Maqueda zakończył reprezentacyjną karierę - wKielcach.info - najważniejsze wiadomości z Kielc

Maqueda zakończył reprezentacyjną karierę

Przeczytaj także

Jorge Maqueda, który tego lata dołączył do zespołu Industrii Kielce, ogłosił zakończenie reprezentacyjnej kariery. Prawy rozgrywający grał w kadrze przez 14 lat. W tym czasie zdobył z nią 10 medali dużych imprez.

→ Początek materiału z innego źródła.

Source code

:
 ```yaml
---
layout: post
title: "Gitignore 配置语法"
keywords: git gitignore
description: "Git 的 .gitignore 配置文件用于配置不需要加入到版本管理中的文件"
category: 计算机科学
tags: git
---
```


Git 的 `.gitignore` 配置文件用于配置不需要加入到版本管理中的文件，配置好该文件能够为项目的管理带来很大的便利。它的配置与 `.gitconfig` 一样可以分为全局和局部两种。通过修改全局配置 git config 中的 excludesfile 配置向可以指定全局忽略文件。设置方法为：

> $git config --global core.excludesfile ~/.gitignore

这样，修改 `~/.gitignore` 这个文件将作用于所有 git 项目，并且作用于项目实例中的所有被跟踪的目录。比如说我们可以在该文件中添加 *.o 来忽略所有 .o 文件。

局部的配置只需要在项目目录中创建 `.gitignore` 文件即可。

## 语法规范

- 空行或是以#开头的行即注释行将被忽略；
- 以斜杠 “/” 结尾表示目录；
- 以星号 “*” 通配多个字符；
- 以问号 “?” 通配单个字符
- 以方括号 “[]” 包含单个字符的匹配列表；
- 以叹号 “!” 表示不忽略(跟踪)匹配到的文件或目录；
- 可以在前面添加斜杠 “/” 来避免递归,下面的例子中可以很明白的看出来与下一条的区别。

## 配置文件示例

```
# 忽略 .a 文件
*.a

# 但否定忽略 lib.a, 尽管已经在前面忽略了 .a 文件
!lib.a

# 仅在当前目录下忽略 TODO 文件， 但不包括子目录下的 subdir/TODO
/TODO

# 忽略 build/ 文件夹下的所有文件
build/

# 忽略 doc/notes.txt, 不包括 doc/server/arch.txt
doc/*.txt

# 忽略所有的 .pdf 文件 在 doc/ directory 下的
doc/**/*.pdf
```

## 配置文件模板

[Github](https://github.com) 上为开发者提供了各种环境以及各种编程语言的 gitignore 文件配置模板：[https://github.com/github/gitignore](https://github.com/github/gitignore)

36-letni prawy rozgrywający ostatnio mógł świętować zdobycie drugiego z rzędu brązowego medalu igrzysk olimpijskich. Do Paryża miał jechać w roli rezerwowego. W ścisłej, 14-osobowej kadrze zastąpił kontuzjowanego Joana Canellasa. Doświadczony leworęczny szczypiornista zagrał we wszystkich ośmiu meczach, pomagając przede wszystkim w obronie. Zdobył dziewięć bramek.

Jorge Maqueda grał w kadrze od 2010 roku, będąc ważnym ogniwem drużyn, które święciły triumfy na arenie międzynarodowej. Poza dwoma brązami olimpijskimi ma w swoim dorobku złoto i trzy brązy mistrzostw świata oraz złoto, dwa srebra i brąz mistrzostw Europy.

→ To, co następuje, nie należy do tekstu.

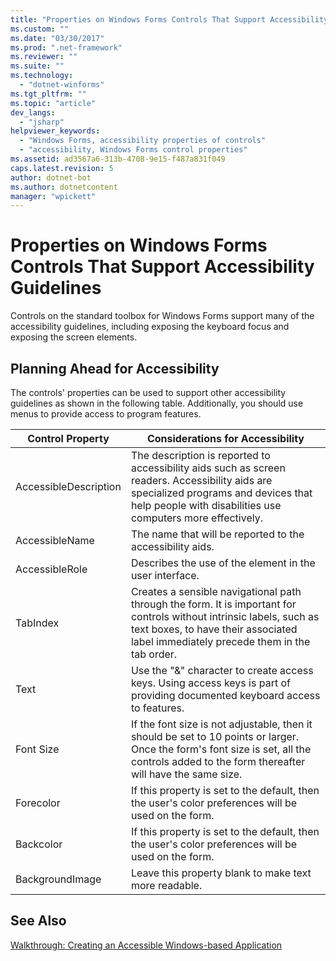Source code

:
 ```yaml
---
title: "Properties on Windows Forms Controls That Support Accessibility Guidelines"
ms.custom: ""
ms.date: "03/30/2017"
ms.prod: ".net-framework"
ms.reviewer: ""
ms.suite: ""
ms.technology: 
  - "dotnet-winforms"
ms.tgt_pltfrm: ""
ms.topic: "article"
dev_langs: 
  - "jsharp"
helpviewer_keywords: 
  - "Windows Forms, accessibility properties of controls"
  - "accessibility, Windows Forms control properties"
ms.assetid: ad3567a6-313b-4708-9e15-f487a831f049
caps.latest.revision: 5
author: dotnet-bot
ms.author: dotnetcontent
manager: "wpickett"
---
```

# Properties on Windows Forms Controls That Support Accessibility Guidelines
Controls on the standard toolbox for Windows Forms support many of the accessibility guidelines, including exposing the keyboard focus and exposing the screen elements.  
  
## Planning Ahead for Accessibility  
 The controls' properties can be used to support other accessibility guidelines as shown in the following table. Additionally, you should use menus to provide access to program features.  
  
|Control Property|Considerations for Accessibility|  
|----------------------|--------------------------------------|  
|AccessibleDescription|The description is reported to accessibility aids such as screen readers. Accessibility aids are specialized programs and devices that help people with disabilities use computers more effectively.|  
|AccessibleName|The name that will be reported to the accessibility aids.|  
|AccessibleRole|Describes the use of the element in the user interface.|  
|TabIndex|Creates a sensible navigational path through the form. It is important for controls without intrinsic labels, such as text boxes, to have their associated label immediately precede them in the tab order.|  
|Text|Use the "&" character to create access keys. Using access keys is part of providing documented keyboard access to features.|  
|Font Size|If the font size is not adjustable, then it should be set to 10 points or larger. Once the form's font size is set, all the controls added to the form thereafter will have the same size.|  
|Forecolor|If this property is set to the default, then the user's color preferences will be used on the form.|  
|Backcolor|If this property is set to the default, then the user's color preferences will be used on the form.|  
|BackgroundImage|Leave this property blank to make text more readable.|  
  
## See Also  
 [Walkthrough: Creating an Accessible Windows-based Application](../../../../docs/framework/winforms/advanced/walkthrough-creating-an-accessible-windows-based-application.md)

W piątek Jorge Maqueda poinformował o zakończeniu reprezentacyjnej. Jak przyznał we wpisie, który zamieścił w mediach społecznościowych, nosił się z tym zamiarem od kilku miesięcy.

„Pierwszy telefon otrzymałem w 2010 roku. Jestem dumny, że mogłem reprezentować mój kraj na tylu imprezach. Za każdym razem broniłem narodowych barw dając z siebie wszystko. Przez te wszystkie długie lata doświadczyłem wyjątkowych, niewyobrażalnych, niezapomnianych, a także bardzo ciężkich chwil, ale pozostaje mi satysfakcja z tego, co osiągnęliśmy z tym zespołem w ostatnich latach, gdzie nie przestaliśmy się przewyższać i gdzie nigdy nie opuściliśmy ramion i zawsze wierzyliśmy w siebie. Kto by pomyślał, że dziecku z małej miejscowości uda się spełnić marzenia i zdobędzie 10 medali z reprezentacją”, napisał Jorge Maqueda na Facebooku.

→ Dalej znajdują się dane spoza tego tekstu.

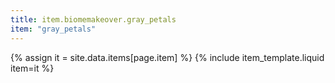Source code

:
 ```yaml
---
title: item.biomemakeover.gray_petals
item: "gray_petals"
---
```


{% assign it = site.data.items[page.item] %}
{% include item_template.liquid item=it %}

Jorge Maqueda rozegrał w kadrze 210 meczów, w których zdobył 506 bramek. Tego lata zamienił HBC Nantes na Industrię Kielce. Z 20-krotnym mistrzem Polskim podpisał dwuletni kontrakt. Obecnie korzysta z krótkiego urlopu po igrzyskach olimpijskich. Pierwszy raz z nowymi kolegami z drużyny spotka się w najbliższy poniedziałek.